Home > Pseudomedizin, Verschwörungstheorie > Tolzin empfiehlt: Esst mehr rohes Gemüse

Tolzin empfiehlt: Esst mehr rohes Gemüse

Dass die EHEC-Epidemie sich vorzüglich dazu eignet, Verschwörungstheorien und krude Meinungen zu deren Ursache in Umlauf zu bringen, hat uns bereits der KOPP-Verlag bewiesen. Auch ein alter Bekannter, Hans Tolzin, konnte zum Thema EHEC einfach nicht schweigen. Seine Weisheiten in Sachen Bakteriologie, Pathologie und Epidemiologie sonderte er in dem für ihn typischen Muster aus Infragestellung der Krankheitsursache und Aufbau einer Verschwörungstheorie über Ärzte, Labors und die Pharmaindustrie ab. Es ist eigentlich nichts Neues: Bakterien sind allesamt nützlich, Krankheiten sind die Folge von Umweltgiften, falscher Ernährung und Medikamenten, Ärzte und Wissenschaftler haben alle keine Ahnung, sind macht- und geldgierig, allein Tolzin weiß alles ganz genau und die böse Pharmaindustrie ist Nutznießer dieser angeblich erfundenen Epidemie. Eigentlich schon langweilig, denn in solchen Tolzin-Pamphleten braucht man einfach nur den Namen der Krankheit und des Erregers auszutauschen, dann passt es auf beinahe fast alles, was Tolzin zu sagen hat. Nur einen Satz müssen wir explizit erwähnen: Tolzin schlussfolgert zielsicher:

Essen sie mehr rohes Gemüse!
Wir empfehlen: Er soll es uns doch bitte vormachen.

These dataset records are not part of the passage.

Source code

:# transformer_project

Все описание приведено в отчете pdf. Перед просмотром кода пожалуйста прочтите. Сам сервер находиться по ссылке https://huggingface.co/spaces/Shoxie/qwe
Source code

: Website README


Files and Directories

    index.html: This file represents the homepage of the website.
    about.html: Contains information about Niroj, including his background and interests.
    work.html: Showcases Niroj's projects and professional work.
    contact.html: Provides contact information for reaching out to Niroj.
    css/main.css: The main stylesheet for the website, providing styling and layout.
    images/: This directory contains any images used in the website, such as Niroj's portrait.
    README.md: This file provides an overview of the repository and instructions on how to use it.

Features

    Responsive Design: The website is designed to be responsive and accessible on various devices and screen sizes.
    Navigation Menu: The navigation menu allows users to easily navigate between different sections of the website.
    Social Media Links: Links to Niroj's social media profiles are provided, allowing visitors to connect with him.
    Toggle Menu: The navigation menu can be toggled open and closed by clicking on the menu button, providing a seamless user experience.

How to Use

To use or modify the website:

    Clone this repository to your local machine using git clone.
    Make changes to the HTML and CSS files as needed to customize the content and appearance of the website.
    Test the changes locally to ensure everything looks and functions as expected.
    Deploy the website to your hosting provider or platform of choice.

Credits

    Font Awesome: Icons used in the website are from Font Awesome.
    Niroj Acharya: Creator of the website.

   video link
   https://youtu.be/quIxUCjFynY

  1. 3. Juni 2011, 11:26 | #1

    Ich esse auch viel rohes Gemüse, allerdings erst dann, wenn es durch ein Tier in Fleisch gewandelt wurde.

  2. Baustelle
    3. Juni 2011, 12:25 | #2

    …ich hab´ s gestern auch gelesen. Bin schon gespannt wann das in den entsprechenden Idiotenforen landet. Die EHEC-Infizierten sind lt. Tolzins Ferndiagnose alle an Antibiotika gestorben…

  3. C
    4. Juni 2011, 18:18 | #3

    Ein Frankfurter Labor hat die Quelle mit ziemlicher Sicherheit gefunden:
    http://bit.ly/jsb1Gn

  4. Shrimp
    5. Juni 2011, 10:36 | #4

    Oh ja, er soll ganz ganz viel rohes Gemüse essen und sich auf keinen Fall „schulmedizinisch“ behandeln lassen!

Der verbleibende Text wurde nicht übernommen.